The General settings offer options that tell SiteSucker what to ignore, what to download, whether existing files should be replaced, and more.

General

The General screen provides the following settings:

Ignore Robot Exclusions

Switch on this control to have SiteSucker ignore robots.txt directives, the Robots META tag, and the X-Robots-Tag HTTP header. See Robot Exclusions for more information about robots.txt, the Robots META tag, and the X-Robots-Tag HTTP header.

Note: SiteSucker always honors robots.txt directives aimed specifically at SiteSucker.

Warning: Ignoring robot exclusions is not recommended. Robot exclusions are usually put in place for a good reason and should be obeyed.

Ignore rel="nofollow"

Switch on this control to have SiteSucker ignore the rel="nofollow" attribute. If the rel attribute equals ”nofollow” in an HTML tag, then a robot like SiteSucker should not follow that link. By default, SiteSucker will not download nofollow links. However, if this switch is on, SiteSucker will download links that have the rel=”nofollow” attribute.

Include Supporting Files

Switch this on to have SiteSucker include all supporting files in the download. When this option is on, SiteSucker will download non-HTML files (such as style sheets, images, etc.) even if they are not allowed by the current URL settings or the Maximum Number of Levels under the Limit settings is exceeded.
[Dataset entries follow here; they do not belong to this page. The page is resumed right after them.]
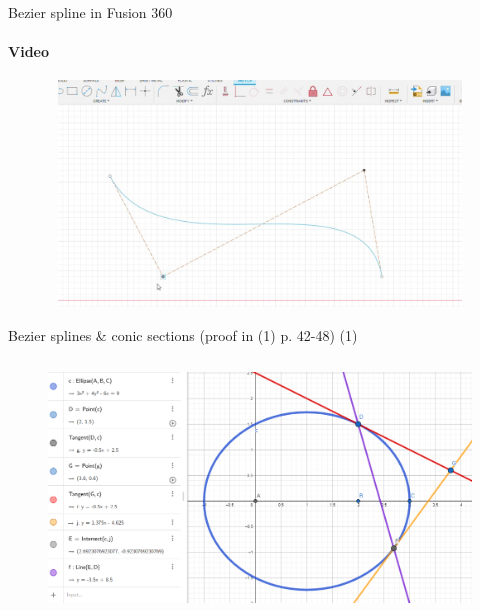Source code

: \documentclass[aspectratio=169]{beamer}
\begin{document}
\begin{frame}[t]{Bezier spline in Fusion 360}
    \framesubtitle{Video}
    \vspace{-0.6cm}
    \begin{figure}[H]
            \href{https://disk.yandex.ru/i/n3g2fF4qWvhTcA}{
            \centering\includegraphics[height=6cm,width=1\textwidth,keepaspectratio]{bezier_spline_video_preview.jpg}}
    \end{figure}
\end{frame}

\begin{frame}[t]{Bezier splines \& conic sections (proof in (1) p. 42-48) (1)}
\framesubtitle{}
\vspace{-0.5cm}
            \begin{figure}[H]
                \centering\includegraphics[height=6.5cm,width=1\textwidth,keepaspectratio]{bezier_to_conic_intro.png}
                \label{fig:bezier_to_conic_intro.png}
            \end{figure}
\end{frame}
\end{document}

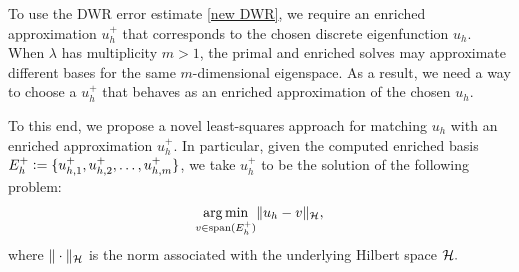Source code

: 


To use the DWR error estimate \eqref{new DWR}, we require an enriched approximation $u_h^+$ that corresponds to the chosen discrete eigenfunction $u_h.$ 
When $\lambda$ has multiplicity $m>1$, the primal and enriched solves may approximate different bases for the same $m$-dimensional eigenspace. As a result, we need a way to choose a $u_h^+$ that behaves as an enriched approximation of the chosen $u_h.$ 


To this end, we propose a novel least-squares approach for matching $u_h$ with an enriched approximation $u_h^+.$ In particular,  given the computed enriched basis 
\mbox{$E_h^+ \defeq \{u_{h,1}^+,u_{h,2}^+,\ldots,u_{h,m}^+\}$},
we take $u_h^+$ to be the solution of the following problem:
\begin{equation}\label{least}
    \underset{v\in \operatorname{span}(E_h^+)}{\arg\min} \|u_h-v\|_{\H},
\end{equation}
where $\|\cdot\|_\H$ is the norm associated with the underlying Hilbert space $\H.$



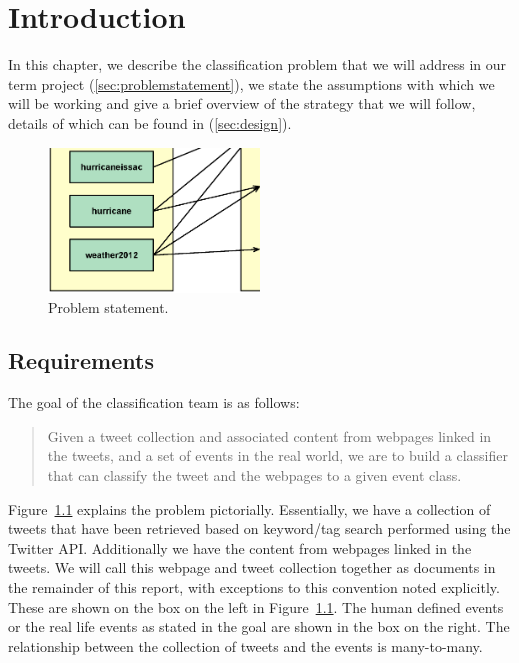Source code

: \chapter{Introduction}

In this chapter, we describe the classification problem that we will address in our term project (\autoref{sec:problemstatement}), we state the assumptions with which we will be working and give a brief overview of the strategy that we will follow, details of which can be found in (\autoref{sec:design}).

\begin{figure}[tbh!]
\centering
 \includegraphics[width=0.5\textwidth]{figs/problem-statement.eps}
 \caption{\small Problem statement. \label{fig:statement}}
\end{figure}

\section{Requirements}
\label{sec:problemstatement}

The goal of the classification team is as follows:
 
\begin{quote}
Given a tweet collection and associated content from webpages linked in the tweets, and a set of events in the real world, we are to build a classifier that can classify the tweet and the webpages to a given event class.
\end{quote}
 
Figure~\ref{fig:statement} explains the problem  pictorially. Essentially, we have a collection of tweets  that have been retrieved based on keyword/tag search performed using the Twitter API. Additionally we have the content from webpages linked in the tweets. We will call this webpage and tweet collection together as documents in the remainder of this report, with exceptions to this convention noted explicitly. These are shown on the box on the left in Figure~\ref{fig:statement}. The human defined events or the real life events as stated in the goal are shown in the box on the right. The relationship between the collection of tweets and the events is many-to-many.

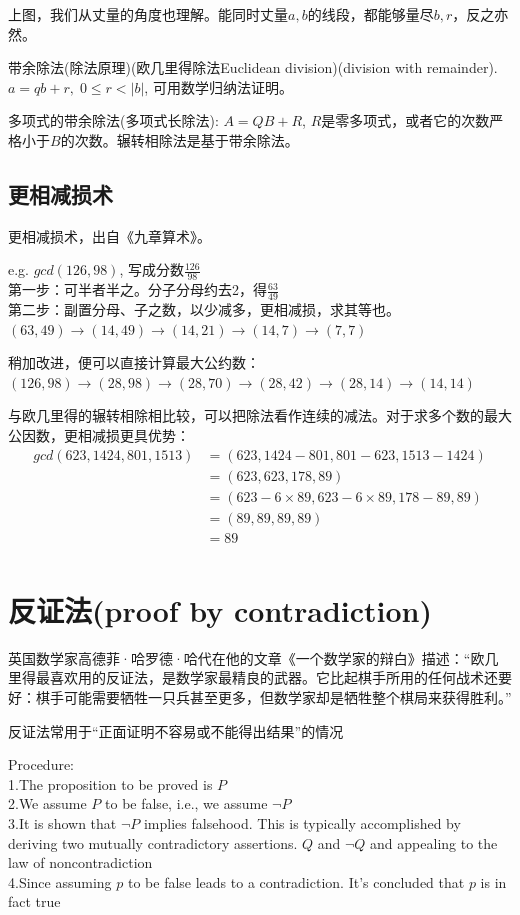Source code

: \documentclass[../main.tex]{subfiles}
\begin{document}
上图，我们从丈量的角度也理解。能同时丈量$a,b$的线段，都能够量尽$b,r$，反之亦然。

带余除法(除法原理)(欧几里得除法Euclidean division)(division with remainder). $a=qb+r, \; 0\le r <|b|$, 可用数学归纳法证明。

多项式的带余除法(多项式长除法): $A=QB+R$, $R$是零多项式，或者它的次数严格小于$B$的次数。辗转相除法是基于带余除法。
\subsection{更相减损术}
更相减损术，出自《九章算术》。

e.g. $gcd(126, 98)$, 写成分数$\frac{126}{98}$\\
第一步：可半者半之。分子分母约去2，得$\frac{63}{49}$\\
第二步：副置分母、子之数，以少减多，更相减损，求其等也。\\
$(63,49) \rightarrow (14, 49)\rightarrow (14,21) \rightarrow (14,7) \rightarrow (7,7)$

稍加改进，便可以直接计算最大公约数：\\
$(126, 98) \rightarrow (28,98) \rightarrow (28,70)\rightarrow (28,42) \rightarrow (28,14) \rightarrow (14,14)$

与欧几里得的辗转相除相比较，可以把除法看作连续的减法。对于求多个数的最大公因数，更相减损更具优势：
\begin{align*}
  gcd(623, 1424, 801, 1513) &= (623, 1424-801, 801-623, 1513-1424)\\
                            &=(623, 623, 178, 89)\\
                            &= (623-6\times 89, 623 -6\times 89, 178-89, 89)\\
                            &=(89, 89, 89, 89)\\
                            &=89\\
\end{align*}

\section{反证法(proof by contradiction)}
英国数学家高德菲·哈罗德·哈代在他的文章《一个数学家的辩白》描述：“欧几里得最喜欢用的反证法，是数学家最精良的武器。它比起棋手所用的任何战术还要好：棋手可能需要牺牲一只兵甚至更多，但数学家却是牺牲整个棋局来获得胜利。”

反证法常用于“正面证明不容易或不能得出结果”的情况

Procedure:\\
1.The proposition to be proved is $P$\\
2.We assume $P$ to be false, i.e., we assume $\neg P$\\
3.It is shown that $\neg P$ implies falsehood. This is typically accomplished by deriving two mutually contradictory assertions. $Q$ and $\neg Q$ and appealing to the law of noncontradiction\\
4.Since assuming $p$ to be false leads to a contradiction. It's concluded that $p$ is in fact true
\end{document}

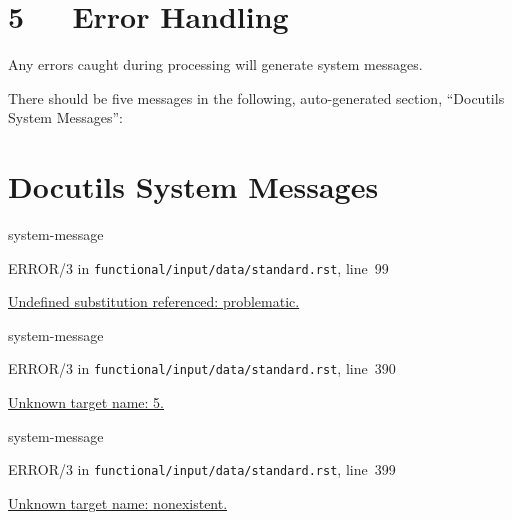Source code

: \documentclass[a4paper]{article}
\begin{document}


\section{5   Error Handling%
  \label{error-handling}%
}

Any errors caught during processing will generate system messages.

There should be five messages in the following, auto-generated
section, “Docutils System Messages”:



\section[Docutils System Messages]{\color{red}Docutils System Messages}

\begin{DUclass}{system-message}
\begin{DUadmonition}

ERROR/3 in \texttt{functional/input/data/standard.rst}, line~99

\hyperlink{problematic-1}{
Undefined substitution referenced: \textquotedbl{}problematic\textquotedbl{}.
}
\end{DUadmonition}
\end{DUclass}

\begin{DUclass}{system-message}
\begin{DUadmonition}

ERROR/3 in \texttt{functional/input/data/standard.rst}, line~390

\hyperlink{footnote-reference-8}{
Unknown target name: \textquotedbl{}5\textquotedbl{}.
}
\end{DUadmonition}
\end{DUclass}

\begin{DUclass}{system-message}
\begin{DUadmonition}

ERROR/3 in \texttt{functional/input/data/standard.rst}, line~399

\hyperlink{citation-reference-3}{
Unknown target name: \textquotedbl{}nonexistent\textquotedbl{}.
}
\end{DUadmonition}
\end{DUclass}
\end{document}
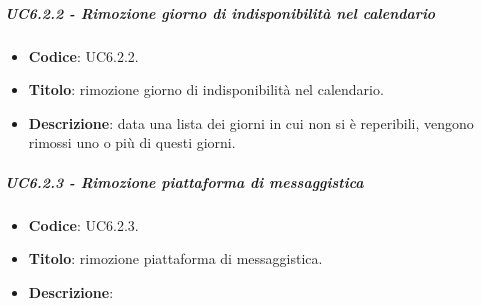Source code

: 			
	\subparagraph{UC6.2.2 - Rimozione giorno di indisponibilità nel calendario}
	\begin{itemize}
		\item \textbf{Codice}: UC6.2.2.
		\item \textbf{Titolo}: rimozione giorno di indisponibilità nel calendario.
		\item \textbf{Descrizione}: data una lista dei giorni in cui non si è reperibili, vengono rimossi uno o più di questi giorni.
	\end{itemize}
			
			
	\subparagraph{UC6.2.3 - Rimozione piattaforma di messaggistica}
	\begin{itemize}
		\item \textbf{Codice}: UC6.2.3.
		\item \textbf{Titolo}: rimozione piattaforma di messaggistica.
		\item \textbf{Descrizione}: 
	\end{itemize}


		
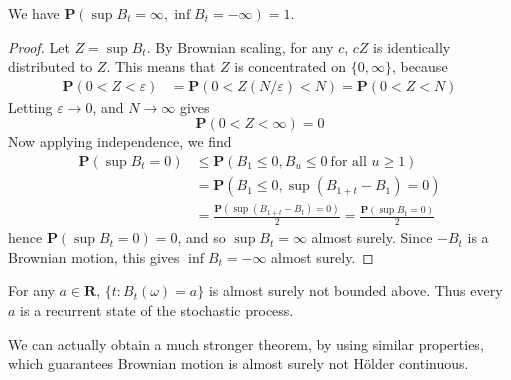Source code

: \begin{lemma}
    We have $\mathbf{P} \left( \sup B_t = \infty, \inf B_t = -\infty \right) = 1$.
\end{lemma}
\begin{proof}
    Let $Z = \sup B_t$. By Brownian scaling, for any $c$, $cZ$ is identically distributed to $Z$. This means that $Z$ is concentrated on $\{ 0, \infty \}$, because
    \begin{align*}
        \mathbf{P}(0 < Z < \varepsilon) &= \mathbf{P}\left(0 < Z(N/\varepsilon) < N \right) = \mathbf{P}(0 < Z < N)
    \end{align*}
    Letting $\varepsilon \to 0$, and $N \to \infty$ gives
    \[ \mathbf{P}(0 < Z < \infty) = 0 \]
    Now applying independence, we find
    \begin{align*}
        \mathbf{P}(\sup B_t = 0) &\leq \mathbf{P}(B_1 \leq 0, B_u \leq 0\ \text{for all $u \geq 1$})\\
        &= \mathbf{P}(B_1 \leq 0, \sup(B_{1 + t} - B_1) = 0)\\
        &= \frac{\mathbf{P}(\sup(B_{1+t} - B_t) = 0)}{2} = \frac{\mathbf{P}(\sup B_t = 0)}{2}
    \end{align*}
    hence $\mathbf{P}(\sup B_t = 0) = 0$, and so $\sup B_t = \infty$ almost surely. Since $-B_t$ is a Brownian motion, this gives $\inf B_t = -\infty$ almost surely.
\end{proof}

\begin{corollary}
    For any $a \in \mathbf{R}$, $\{ t: B_t(\omega) = a \}$ is almost surely not bounded above. Thus every $a$ is a recurrent state of the stochastic process.
\end{corollary}

We can actually obtain a much stronger theorem, by using similar properties, which guarantees Brownian motion is almost surely not H\"{o}lder continuous.

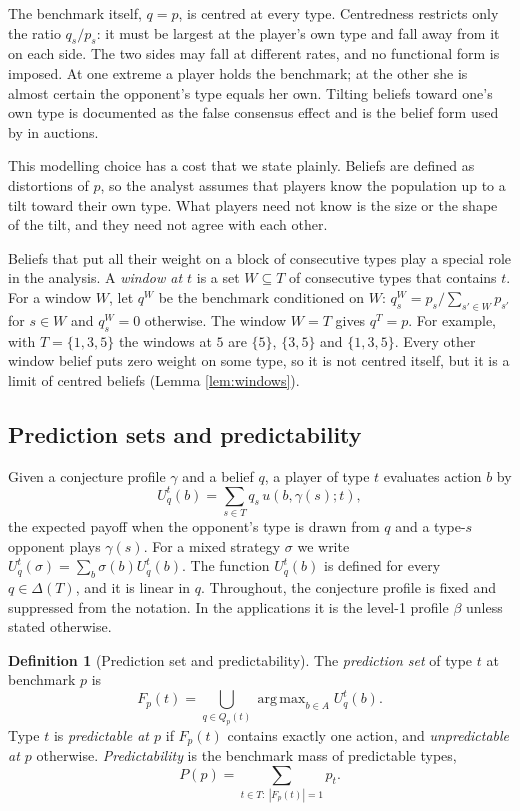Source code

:\documentclass[12pt]{article}
\theoremstyle{definition}
\newtheorem{definition}{Definition}
\DeclareMathOperator*{\argmax}{arg\,max}
\begin{document}
The benchmark itself, $q = p$, is centred at every type. Centredness restricts only the ratio $q_s/p_s$: it must be largest at the player's own type and fall away from it on each side. The two sides may fall at different rates, and no functional form is imposed. At one extreme a player holds the benchmark; at the other she is almost certain the opponent's type equals her own. Tilting beliefs toward one's own type is documented as the false consensus effect \citep{ross1977false} and is the belief form used by \citet{gpr2021projection} in auctions.

This modelling choice has a cost that we state plainly. Beliefs are defined as distortions of $p$, so the analyst assumes that players know the population up to a tilt toward their own type. What players need not know is the size or the shape of the tilt, and they need not agree with each other.

Beliefs that put all their weight on a block of consecutive types play a special role in the analysis. A \emph{window at $t$} is a set $W \subseteq T$ of consecutive types that contains $t$. For a window $W$, let $q^W$ be the benchmark conditioned on $W$: $q^W_s = p_s / \sum_{s' \in W} p_{s'}$ for $s \in W$ and $q^W_s = 0$ otherwise. The window $W = T$ gives $q^T = p$. For example, with $T = \{1, 3, 5\}$ the windows at $5$ are $\{5\}$, $\{3, 5\}$ and $\{1,3,5\}$. Every other window belief puts zero weight on some type, so it is not centred itself, but it is a limit of centred beliefs (Lemma \ref{lem:windows}).

\subsection{Prediction sets and predictability}

Given a conjecture profile $\gamma$ and a belief $q$, a player of type $t$ evaluates action $b$ by
\[
U^t_q(b) = \sum_{s \in T} q_s \, u(b, \gamma(s); t),
\]
the expected payoff when the opponent's type is drawn from $q$ and a type-$s$ opponent plays $\gamma(s)$. For a mixed strategy $\sigma$ we write $U^t_q(\sigma) = \sum_b \sigma(b) U^t_q(b)$. The function $U^t_q(b)$ is defined for every $q \in \Delta(T)$, and it is linear in $q$. Throughout, the conjecture profile is fixed and suppressed from the notation. In the applications it is the level-1 profile $\beta$ unless stated otherwise.

\begin{definition}[Prediction set and predictability]\label{def:predset}
The \emph{prediction set} of type $t$ at benchmark $p$ is
\[
F_p(t) = \bigcup_{q \in Q_p(t)} \argmax_{b \in A} U^t_q(b).
\]
Type $t$ is \emph{predictable at $p$} if $F_p(t)$ contains exactly one action, and \emph{unpredictable at $p$} otherwise. \emph{Predictability} is the benchmark mass of predictable types,
\[
P(p) = \sum_{t \in T:\ |F_p(t)| = 1} p_t .
\]
\end{definition}
\end{document}
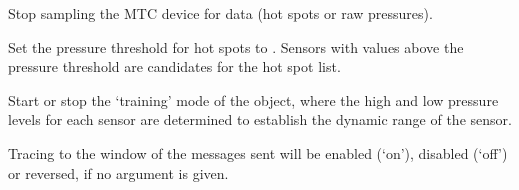   Stop sampling the MTC device for data (hot spots or raw pressures).
  
  Set the pressure threshold for hot spots to .
  Sensors with values above the pressure threshold are candidates for the hot spot list.

  Start or stop the `training' mode of the  object, where the high and low pressure levels for each sensor are
  determined to establish the dynamic range of the sensor.

  Tracing to the \MaxName{} window of the messages sent will be enabled (`on'), disabled (`off') or reversed, if no argument is given.
  
  \objListCmdEnd

\objItemFile

\objItemMessage



%

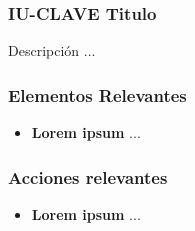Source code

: 
\subsubsection{IU-CLAVE Titulo}

 Descripción ...


\subsubsection{Elementos Relevantes}

    \begin{itemize}
    \item {\bf Lorem ipsum}
        ...
    \end{itemize}

\subsubsection{Acciones relevantes}

    \begin{itemize}
    \item {\bf Lorem ipsum}
        ...
    \end{itemize}

\clearpage

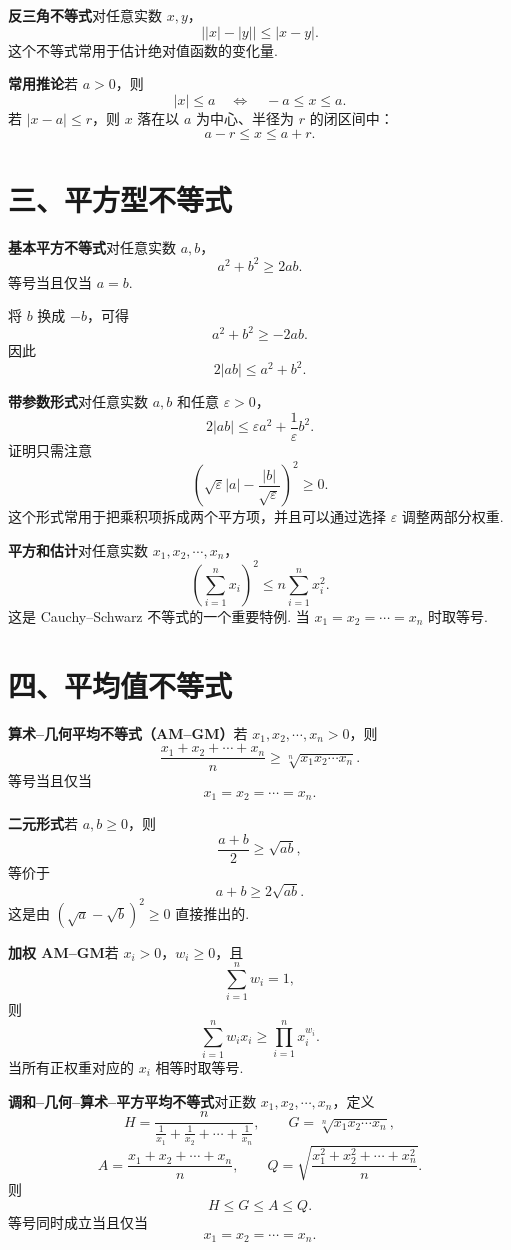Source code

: \documentclass[UTF8,12pt,a4paper,fontset=fandol]{ctexart}
\begin{document}
\noindent\textbf{反三角不等式}\quad 对任意实数 $x,y$，
\[
  \bigl||x|-|y|\bigr|\le |x-y|.
\]
这个不等式常用于估计绝对值函数的变化量.

\noindent\textbf{常用推论}\quad 若 $a>0$，则
\[
  |x|\le a
  \quad\Longleftrightarrow\quad
  -a\le x\le a.
\]
若 $|x-a|\le r$，则 $x$ 落在以 $a$ 为中心、半径为 $r$ 的闭区间中：
\[
  a-r\le x\le a+r.
\]

\section*{三、平方型不等式}

\noindent\textbf{基本平方不等式}\quad 对任意实数 $a,b$，
\[
  a^2+b^2\ge2ab.
\]
等号当且仅当 $a=b$.

将 $b$ 换成 $-b$，可得
\[
  a^2+b^2\ge -2ab.
\]
因此
\[
  2|ab|\le a^2+b^2.
\]

\noindent\textbf{带参数形式}\quad 对任意实数 $a,b$ 和任意 $\varepsilon>0$，
\[
  2|ab|\le \varepsilon a^2+\frac{1}{\varepsilon}b^2.
\]
证明只需注意
\[
  \left(\sqrt{\varepsilon}|a|-\frac{|b|}{\sqrt{\varepsilon}}\right)^2\ge0.
\]
这个形式常用于把乘积项拆成两个平方项，并且可以通过选择 $\varepsilon$ 调整两部分权重.

\noindent\textbf{平方和估计}\quad 对任意实数 $x_1,x_2,\cdots,x_n$，
\[
  \left(\sum_{i=1}^n x_i\right)^2
  \le
  n\sum_{i=1}^n x_i^2.
\]
这是 Cauchy--Schwarz 不等式的一个重要特例. 当 $x_1=x_2=\cdots=x_n$ 时取等号.

\section*{四、平均值不等式}

\noindent\textbf{算术--几何平均不等式（AM--GM）}\quad 若 $x_1,x_2,\cdots,x_n>0$，则
\[
  \frac{x_1+x_2+\cdots+x_n}{n}
  \ge
  \sqrt[n]{x_1x_2\cdots x_n}.
\]
等号当且仅当
\[
  x_1=x_2=\cdots=x_n.
\]

\noindent\textbf{二元形式}\quad 若 $a,b\ge0$，则
\[
  \frac{a+b}{2}\ge\sqrt{ab},
\]
等价于
\[
  a+b\ge2\sqrt{ab}.
\]
这是由 $(\sqrt a-\sqrt b)^2\ge0$ 直接推出的.

\noindent\textbf{加权 AM--GM}\quad 若 $x_i>0$，$w_i\ge0$，且
\[
  \sum_{i=1}^n w_i=1,
\]
则
\[
  \sum_{i=1}^n w_i x_i
  \ge
  \prod_{i=1}^n x_i^{w_i}.
\]
当所有正权重对应的 $x_i$ 相等时取等号.

\noindent\textbf{调和--几何--算术--平方平均不等式}\quad 对正数 $x_1,x_2,\cdots,x_n$，定义
\[
  H=\frac{n}{\frac1{x_1}+\frac1{x_2}+\cdots+\frac1{x_n}},
  \qquad
  G=\sqrt[n]{x_1x_2\cdots x_n},
\]
\[
  A=\frac{x_1+x_2+\cdots+x_n}{n},
  \qquad
  Q=\sqrt{\frac{x_1^2+x_2^2+\cdots+x_n^2}{n}}.
\]
则
\[
  H\le G\le A\le Q.
\]
等号同时成立当且仅当
\[
  x_1=x_2=\cdots=x_n.
\]
\end{document}
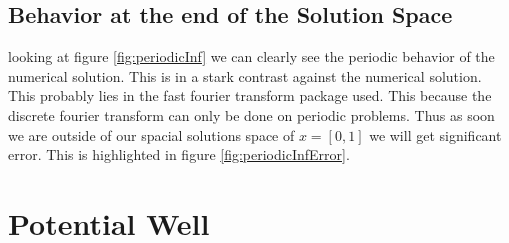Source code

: \documentclass[11pt]{article}
\newlength\figureheight
\newlength\figurewidth
\newif\iftikz
\begin{document}
\subsection{Behavior at the end of the Solution Space}
looking at figure \ref{fig:periodicInf} we can clearly see the periodic behavior of the numerical solution. This is in a stark contrast against the numerical solution. This probably lies in the fast fourier transform package used. This because the discrete fourier transform can only be done on periodic problems. Thus as soon we are outside of our spacial solutions space of $x=[0,1]$ we will get significant error. This is highlighted in figure \ref{fig:periodicInfError}.
\iftikz
\begin{figure}[H]
	\centering
	\begin{subfigure}{.9\linewidth}
		\setlength\figureheight{.5\linewidth} 
		\setlength\figurewidth{.9\linewidth}
		
		\caption{The numerical solution ($\psi_n$) plotted against the analytical solution ($\psi_a$).}
		\label{fig:periodicInfPlot}
	\end{subfigure}
	\begin{subfigure}{.9\linewidth}
		\setlength\figureheight{.5\linewidth} 
		\setlength\figurewidth{.9\linewidth}
		
		\caption{The error is defined as the difference between the analytical solution and numerical solution.}
		\label{fig:periodicInfError}
	\end{subfigure}
	\label{fig:smallError}
	\caption{The numerical and analytical solution as it passes its solution space of $x=[0,1]$. One can clearly see in figure \ref{fig:periodicInfPlot} that the numerical solution is periodic. The error caused by this is highlighted in figure \ref{fig:periodicInfError}}
\end{figure}
\fi
\section{Potential Well}
\end{document}
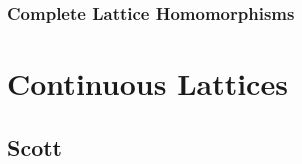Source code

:\documentclass{book}
\begin{document}
	
	
	
	
	
	
	\section{Complete Lattice Homomorphisms}
	
	
	
	
	
	
	
	
	
	
	
	
	
	
	
	
	
	
	
	
	
	
	
	
	
	
	
	
	
	
	
	
	
	
	
	
	
	
	
	
	
	
	
	
	
	
	
	
	
	
	
	
	
	
	
	
	
	
	
	
	
	
	
	
	
	
	
	
	
	
	
	
	
	
	
	
	
	\part{Continuous Lattices}
	
	 \cite{gierz2003continuous}
	
	\chapter{Scott}
	
	\begin{defn}
		
	\end{defn}
	
\end{document}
This setting is useful when downloading sites that link to style sheets, images, or other supporting files that are on separate hosts or subdomains.

Always Download HTML and CSS

Switch on this control to have SiteSucker always download HTML and CSS files despite the File Replacement setting. Use this control to force SiteSucker to download fresh copies of HTML and CSS files.

Download Error Pages

Switch on this control to have SiteSucker download an error page, if available, when an error occurs while downloading a file. If a downloaded error page already exists, SiteSucker will always try to download the file again despite the File Replacement setting. Error pages are never scanned for links to other files. If this control is off, nothing is downloaded when an error occurs.


Connections

Use this control to set the number of simultaneous Internet connections to use when downloading sites.

Login Dialog

Use this control to specify when SiteSucker should display the login dialog for basic HTTP authentication. For more information on authentication and the login dialog, see Password-protected Sites. You can choose from the following options:

  • Never Display - SiteSucker never displays the login dialog. If valid login credentials were recently entered or were found in the Keychain, SiteSucker will use them; otherwise, files that require authentication will be skipped. This option also suppresses display of the Certificate Trust Panel, which is shown when there is a problem with a server’s certificate. If the certificate for a server is invalid and this option is selected, SiteSucker will not display the panel and will not download content from that server.
  • Always Display - SiteSucker always displays the login dialog.
  • Display When Necessary - SiteSucker displays the login dialog unless valid login credentials were recently entered or a single relevant Keychain item was found.

File Replacement

Use this control to specify when SiteSucker should replace existing files. You can choose from the following options:

  • Never - SiteSucker never replaces your local files and only downloads those files that haven’t already been downloaded.
  • Always - SiteSucker always deletes your local files and replaces them with files downloaded from the Internet.
  • With Newer - SiteSucker only replaces existing files if a newer copy is found on the Internet.